Hannah Pearl Utt’s Cora Bora stumbles its way toward this realization. The humor of its first half feels forced and muddled, only for the film to settle into itself, embracing drama and, with that embrace, earning even more laughs.
Meg Stalter stars as Cora, a struggling musician who lives in LA and is in an open relationship with her longtime girlfriend who is still at their old home in Portland. After losing management and having a particularly fraught one-night stand, Cora decides to fly to Portland to surprise her girlfriend — only to discover her girlfriend has started to seriously date someone new.
Whether in her own comedy or on Hacks, Meg Stalter has proven herself to be one of the funniest comics working today. It’s her performance here that almost allows the movie to work when it’s at its broadest and most confused. But it’s frustrating that the script reaches for conflict with her girlfriend Justine (Jojo T. Gibbs) and Justine’s girlfriend Riley (Ayden Mayeri) instead of finding drama and comedy in more grounded complications. While it’s certainly possible these long distance queers were terrible at communication, the weight of Justine fully living with someone new is absent. There are continued heightenings of circumstance without heightenings of consequence. And the absence of either realism or committed farce hollows out the humor.

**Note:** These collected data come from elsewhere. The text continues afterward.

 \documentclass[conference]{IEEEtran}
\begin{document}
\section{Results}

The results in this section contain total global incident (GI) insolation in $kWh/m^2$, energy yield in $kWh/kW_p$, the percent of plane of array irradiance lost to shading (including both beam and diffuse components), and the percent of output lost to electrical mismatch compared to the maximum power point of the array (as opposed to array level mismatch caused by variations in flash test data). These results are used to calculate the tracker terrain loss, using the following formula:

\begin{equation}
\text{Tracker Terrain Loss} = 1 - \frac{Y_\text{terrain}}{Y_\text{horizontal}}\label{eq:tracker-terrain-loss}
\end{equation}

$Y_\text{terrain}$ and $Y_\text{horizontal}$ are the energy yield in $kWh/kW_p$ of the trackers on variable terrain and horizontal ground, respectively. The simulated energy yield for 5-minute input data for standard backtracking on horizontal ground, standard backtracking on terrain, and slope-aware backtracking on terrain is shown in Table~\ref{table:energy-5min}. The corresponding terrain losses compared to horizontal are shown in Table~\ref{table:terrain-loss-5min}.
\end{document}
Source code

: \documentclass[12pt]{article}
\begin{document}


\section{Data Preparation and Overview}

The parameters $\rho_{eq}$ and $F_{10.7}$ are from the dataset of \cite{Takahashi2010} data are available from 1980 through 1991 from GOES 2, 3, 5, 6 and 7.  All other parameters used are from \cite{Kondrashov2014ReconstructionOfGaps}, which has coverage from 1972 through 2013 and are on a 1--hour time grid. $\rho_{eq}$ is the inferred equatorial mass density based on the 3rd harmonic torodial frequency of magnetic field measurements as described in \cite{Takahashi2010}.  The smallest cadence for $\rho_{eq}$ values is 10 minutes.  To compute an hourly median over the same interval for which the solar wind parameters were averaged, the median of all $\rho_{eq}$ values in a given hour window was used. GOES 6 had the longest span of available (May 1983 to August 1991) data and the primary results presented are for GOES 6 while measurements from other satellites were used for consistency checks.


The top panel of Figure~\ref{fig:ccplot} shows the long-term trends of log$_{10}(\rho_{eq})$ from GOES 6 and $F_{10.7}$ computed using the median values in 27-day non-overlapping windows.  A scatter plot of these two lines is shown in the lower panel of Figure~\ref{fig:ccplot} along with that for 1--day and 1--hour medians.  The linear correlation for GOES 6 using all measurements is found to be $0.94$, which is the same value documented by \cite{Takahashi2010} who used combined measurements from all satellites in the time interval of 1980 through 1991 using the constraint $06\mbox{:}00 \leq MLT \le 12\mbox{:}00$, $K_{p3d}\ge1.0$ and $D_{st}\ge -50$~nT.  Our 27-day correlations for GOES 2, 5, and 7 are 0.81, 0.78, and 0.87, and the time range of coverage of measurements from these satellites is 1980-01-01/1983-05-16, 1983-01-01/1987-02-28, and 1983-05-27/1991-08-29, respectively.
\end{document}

It’s not that big choices can’t work within dramedy. In fact, one of the film’s best sequences is also one of its silliest. Cora ends up hanging out with a polycule — that includes Margaret Cho! — and this crew of anti-label queers feel out of a Portlandia sketch. It works because even the broad jokes are born out of Cora’s character and her contrast with these new people. When she mentions that she hasn’t performed music with anyone in years, there’s a real poignancy to these overeager queerdos joining in on her song.
This sequence marks a shift that’s followed by the inevitable reveal of what’s been going on in Cora’s life, why she’s no longer in a band, and why she’s so messed up. While technically a spoiler, it’s telegraphed throughout that she’s grieving. When Stalter gets the chance to actually talk about this explicitly, she reveals her dramatic talents equal her comedy.
Manny Jacinto plays Tom, a man who keeps running into Cora throughout her misadventures. Once again, it’s not realism that works, but consistent character development. Tom’s presence has the mechanics of a romcom and yet his sweetness and interest in Cora is justified due to Jacinto’s performance and just enough context.
Other than its cast, the music by Miya Folick is the film’s greatest strength. Even when Cora is floundering, we believe she was once in a successful band, because the songwriting is good. When we hear the songs with a bit more polish — or even just the accompaniment of a polycule — we feel the depth of Cora’s loss. She didn’t just lose her friends; she lost her art.
I love an indie about a messy bisexual. Throw in good songs and a lovely third act, and I can forgive some imperfections. Like its protagonist, Cora Bora is at first off-putting, but in the end it proves lovable.
Cora Bora is now playing in select theatres.